* Activity:
Using the listing below, keep only the lines with the word "šalinimas" and copy them.

* Exercise data:

◆ ◆ ◆

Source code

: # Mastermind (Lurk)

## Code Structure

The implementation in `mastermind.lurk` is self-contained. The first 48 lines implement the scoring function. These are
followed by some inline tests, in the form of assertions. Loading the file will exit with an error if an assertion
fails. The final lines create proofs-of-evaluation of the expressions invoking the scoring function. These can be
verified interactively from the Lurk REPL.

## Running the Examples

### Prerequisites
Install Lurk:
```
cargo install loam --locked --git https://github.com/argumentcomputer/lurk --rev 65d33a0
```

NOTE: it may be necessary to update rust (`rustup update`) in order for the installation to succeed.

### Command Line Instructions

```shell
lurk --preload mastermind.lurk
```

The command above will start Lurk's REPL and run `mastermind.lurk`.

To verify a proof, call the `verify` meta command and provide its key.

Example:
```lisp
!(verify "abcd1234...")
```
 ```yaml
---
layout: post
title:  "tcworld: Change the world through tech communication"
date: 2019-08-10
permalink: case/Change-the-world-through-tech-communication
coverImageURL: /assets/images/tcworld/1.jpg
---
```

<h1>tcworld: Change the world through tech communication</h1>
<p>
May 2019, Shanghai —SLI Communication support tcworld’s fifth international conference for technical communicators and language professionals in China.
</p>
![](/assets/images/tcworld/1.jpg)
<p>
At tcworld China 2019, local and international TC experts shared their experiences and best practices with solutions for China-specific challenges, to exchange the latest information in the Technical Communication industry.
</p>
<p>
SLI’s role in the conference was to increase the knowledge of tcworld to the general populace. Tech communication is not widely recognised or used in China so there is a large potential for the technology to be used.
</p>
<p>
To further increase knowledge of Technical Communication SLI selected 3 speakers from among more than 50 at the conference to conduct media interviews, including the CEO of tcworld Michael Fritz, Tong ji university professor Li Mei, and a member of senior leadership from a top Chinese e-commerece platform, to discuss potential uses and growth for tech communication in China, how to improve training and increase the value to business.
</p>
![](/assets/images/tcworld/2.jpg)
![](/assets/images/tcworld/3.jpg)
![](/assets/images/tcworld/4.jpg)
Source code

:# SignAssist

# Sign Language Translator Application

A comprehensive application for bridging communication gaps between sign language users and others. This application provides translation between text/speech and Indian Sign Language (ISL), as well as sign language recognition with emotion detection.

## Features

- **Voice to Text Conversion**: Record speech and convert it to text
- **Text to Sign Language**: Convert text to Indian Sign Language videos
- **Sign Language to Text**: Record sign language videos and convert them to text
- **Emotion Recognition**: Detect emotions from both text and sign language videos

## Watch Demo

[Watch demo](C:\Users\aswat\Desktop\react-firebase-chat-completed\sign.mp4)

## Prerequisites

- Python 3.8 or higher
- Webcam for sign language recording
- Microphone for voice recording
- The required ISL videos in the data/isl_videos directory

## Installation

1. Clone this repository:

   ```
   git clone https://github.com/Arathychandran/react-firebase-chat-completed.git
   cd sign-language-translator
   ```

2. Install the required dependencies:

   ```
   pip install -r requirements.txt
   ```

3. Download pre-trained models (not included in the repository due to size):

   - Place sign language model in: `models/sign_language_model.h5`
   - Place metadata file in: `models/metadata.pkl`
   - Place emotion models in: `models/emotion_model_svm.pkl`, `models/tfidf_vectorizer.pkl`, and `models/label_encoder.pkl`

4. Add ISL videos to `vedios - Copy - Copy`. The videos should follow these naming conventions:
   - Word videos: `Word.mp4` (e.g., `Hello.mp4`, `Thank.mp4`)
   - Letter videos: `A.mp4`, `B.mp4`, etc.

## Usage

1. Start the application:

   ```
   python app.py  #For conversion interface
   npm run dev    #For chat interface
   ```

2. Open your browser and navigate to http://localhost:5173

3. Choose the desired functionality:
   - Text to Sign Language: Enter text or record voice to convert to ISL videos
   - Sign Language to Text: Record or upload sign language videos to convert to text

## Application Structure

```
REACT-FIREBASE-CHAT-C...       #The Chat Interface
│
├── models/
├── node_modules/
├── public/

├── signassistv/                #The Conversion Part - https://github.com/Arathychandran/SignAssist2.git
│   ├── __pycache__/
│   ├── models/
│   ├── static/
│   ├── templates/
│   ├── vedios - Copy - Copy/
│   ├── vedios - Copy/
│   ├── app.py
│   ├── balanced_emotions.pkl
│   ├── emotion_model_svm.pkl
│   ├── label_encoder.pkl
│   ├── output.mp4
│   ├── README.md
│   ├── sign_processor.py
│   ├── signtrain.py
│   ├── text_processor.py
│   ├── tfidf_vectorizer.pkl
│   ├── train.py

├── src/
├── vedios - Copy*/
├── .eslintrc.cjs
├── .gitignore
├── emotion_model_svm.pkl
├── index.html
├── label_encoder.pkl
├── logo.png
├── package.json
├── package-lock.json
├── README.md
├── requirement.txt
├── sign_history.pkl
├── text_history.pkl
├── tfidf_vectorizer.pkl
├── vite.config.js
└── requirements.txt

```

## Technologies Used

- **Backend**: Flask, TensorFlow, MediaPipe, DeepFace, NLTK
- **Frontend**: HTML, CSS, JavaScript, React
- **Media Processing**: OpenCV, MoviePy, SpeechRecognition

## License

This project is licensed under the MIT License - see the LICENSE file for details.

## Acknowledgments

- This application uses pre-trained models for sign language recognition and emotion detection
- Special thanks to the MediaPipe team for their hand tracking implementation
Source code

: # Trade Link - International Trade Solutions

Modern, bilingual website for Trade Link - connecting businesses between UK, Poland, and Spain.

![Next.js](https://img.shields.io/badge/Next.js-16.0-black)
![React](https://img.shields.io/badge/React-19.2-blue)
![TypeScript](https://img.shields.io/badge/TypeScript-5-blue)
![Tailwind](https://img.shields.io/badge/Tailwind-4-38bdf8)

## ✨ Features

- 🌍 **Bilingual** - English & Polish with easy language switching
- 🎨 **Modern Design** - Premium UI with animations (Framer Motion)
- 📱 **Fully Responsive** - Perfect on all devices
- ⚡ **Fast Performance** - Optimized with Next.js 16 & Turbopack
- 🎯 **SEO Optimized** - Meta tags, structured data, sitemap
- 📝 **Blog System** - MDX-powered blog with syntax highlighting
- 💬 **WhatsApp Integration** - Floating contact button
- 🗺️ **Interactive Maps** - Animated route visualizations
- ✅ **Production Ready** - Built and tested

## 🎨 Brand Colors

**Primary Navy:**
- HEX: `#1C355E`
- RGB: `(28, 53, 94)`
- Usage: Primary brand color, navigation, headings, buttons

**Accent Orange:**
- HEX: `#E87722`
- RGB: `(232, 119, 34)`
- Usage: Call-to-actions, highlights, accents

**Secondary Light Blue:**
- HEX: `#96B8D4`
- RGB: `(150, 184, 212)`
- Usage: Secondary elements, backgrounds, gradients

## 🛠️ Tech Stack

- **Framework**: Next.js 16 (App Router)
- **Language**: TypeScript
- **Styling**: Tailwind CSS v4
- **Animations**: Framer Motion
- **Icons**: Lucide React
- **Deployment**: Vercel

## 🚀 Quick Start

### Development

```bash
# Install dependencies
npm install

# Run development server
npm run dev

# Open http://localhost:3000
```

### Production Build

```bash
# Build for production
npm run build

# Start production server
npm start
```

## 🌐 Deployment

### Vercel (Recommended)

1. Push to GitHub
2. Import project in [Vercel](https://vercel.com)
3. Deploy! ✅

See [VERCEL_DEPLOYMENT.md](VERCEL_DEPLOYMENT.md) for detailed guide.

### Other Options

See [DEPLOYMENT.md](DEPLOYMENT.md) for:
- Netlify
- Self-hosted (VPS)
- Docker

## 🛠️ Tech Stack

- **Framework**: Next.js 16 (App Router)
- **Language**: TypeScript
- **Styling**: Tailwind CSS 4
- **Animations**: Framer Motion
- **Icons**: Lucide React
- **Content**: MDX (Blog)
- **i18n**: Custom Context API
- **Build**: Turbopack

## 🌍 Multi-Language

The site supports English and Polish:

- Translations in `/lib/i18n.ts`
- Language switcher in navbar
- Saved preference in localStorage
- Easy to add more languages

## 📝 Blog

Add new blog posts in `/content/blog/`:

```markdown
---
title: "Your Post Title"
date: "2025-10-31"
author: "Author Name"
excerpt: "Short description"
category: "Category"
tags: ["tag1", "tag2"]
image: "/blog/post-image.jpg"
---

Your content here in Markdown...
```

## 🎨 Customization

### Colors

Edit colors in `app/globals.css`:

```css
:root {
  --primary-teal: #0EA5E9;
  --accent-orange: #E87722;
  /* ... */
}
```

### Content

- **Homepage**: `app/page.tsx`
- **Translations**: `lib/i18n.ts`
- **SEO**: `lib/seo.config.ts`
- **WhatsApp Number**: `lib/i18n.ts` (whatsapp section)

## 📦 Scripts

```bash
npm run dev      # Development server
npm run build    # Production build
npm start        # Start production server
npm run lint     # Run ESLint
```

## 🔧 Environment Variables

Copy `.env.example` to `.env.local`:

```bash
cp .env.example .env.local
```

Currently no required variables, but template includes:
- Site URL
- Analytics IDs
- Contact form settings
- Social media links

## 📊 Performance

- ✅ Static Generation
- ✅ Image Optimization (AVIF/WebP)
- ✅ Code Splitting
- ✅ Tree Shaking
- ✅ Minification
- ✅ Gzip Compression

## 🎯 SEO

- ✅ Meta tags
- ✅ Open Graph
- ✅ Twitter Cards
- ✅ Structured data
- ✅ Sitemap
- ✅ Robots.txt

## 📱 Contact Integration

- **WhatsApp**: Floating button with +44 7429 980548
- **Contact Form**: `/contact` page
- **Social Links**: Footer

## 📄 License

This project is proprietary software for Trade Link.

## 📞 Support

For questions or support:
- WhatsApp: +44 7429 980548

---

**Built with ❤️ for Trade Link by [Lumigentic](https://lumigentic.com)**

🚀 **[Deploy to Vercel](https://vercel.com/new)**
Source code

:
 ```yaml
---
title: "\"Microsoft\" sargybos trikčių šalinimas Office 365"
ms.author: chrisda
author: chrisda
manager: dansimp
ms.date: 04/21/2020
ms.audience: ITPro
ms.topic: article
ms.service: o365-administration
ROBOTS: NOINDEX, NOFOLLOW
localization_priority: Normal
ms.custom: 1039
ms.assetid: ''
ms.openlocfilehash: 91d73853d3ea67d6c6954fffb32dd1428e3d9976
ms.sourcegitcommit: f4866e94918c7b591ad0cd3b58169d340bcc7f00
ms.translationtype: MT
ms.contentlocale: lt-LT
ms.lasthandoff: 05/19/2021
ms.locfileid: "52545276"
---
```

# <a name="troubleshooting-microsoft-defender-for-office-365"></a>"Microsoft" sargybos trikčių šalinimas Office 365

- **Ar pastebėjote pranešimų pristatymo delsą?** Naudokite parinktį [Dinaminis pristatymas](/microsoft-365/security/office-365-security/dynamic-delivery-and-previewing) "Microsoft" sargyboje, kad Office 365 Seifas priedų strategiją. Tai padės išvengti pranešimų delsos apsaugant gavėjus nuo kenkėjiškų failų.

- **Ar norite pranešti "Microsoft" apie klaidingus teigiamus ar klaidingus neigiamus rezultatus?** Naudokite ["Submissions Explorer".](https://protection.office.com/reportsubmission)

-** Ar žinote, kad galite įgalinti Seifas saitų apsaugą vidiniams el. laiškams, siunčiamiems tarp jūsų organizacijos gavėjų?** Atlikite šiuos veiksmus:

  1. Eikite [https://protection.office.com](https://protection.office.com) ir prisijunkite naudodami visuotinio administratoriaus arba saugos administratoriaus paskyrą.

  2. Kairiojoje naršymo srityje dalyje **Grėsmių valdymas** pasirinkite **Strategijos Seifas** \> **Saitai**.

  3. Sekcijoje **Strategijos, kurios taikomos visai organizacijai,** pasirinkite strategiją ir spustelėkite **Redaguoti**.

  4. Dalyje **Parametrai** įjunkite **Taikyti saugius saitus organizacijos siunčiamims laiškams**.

◆ ◆ ◆

* Exercise answer:
title: "\"Microsoft\" sargybos trikčių šalinimas Office 365"
# <a name="troubleshooting-microsoft-defender-for-office-365"></a>"Microsoft" sargybos trikčių šalinimas Office 365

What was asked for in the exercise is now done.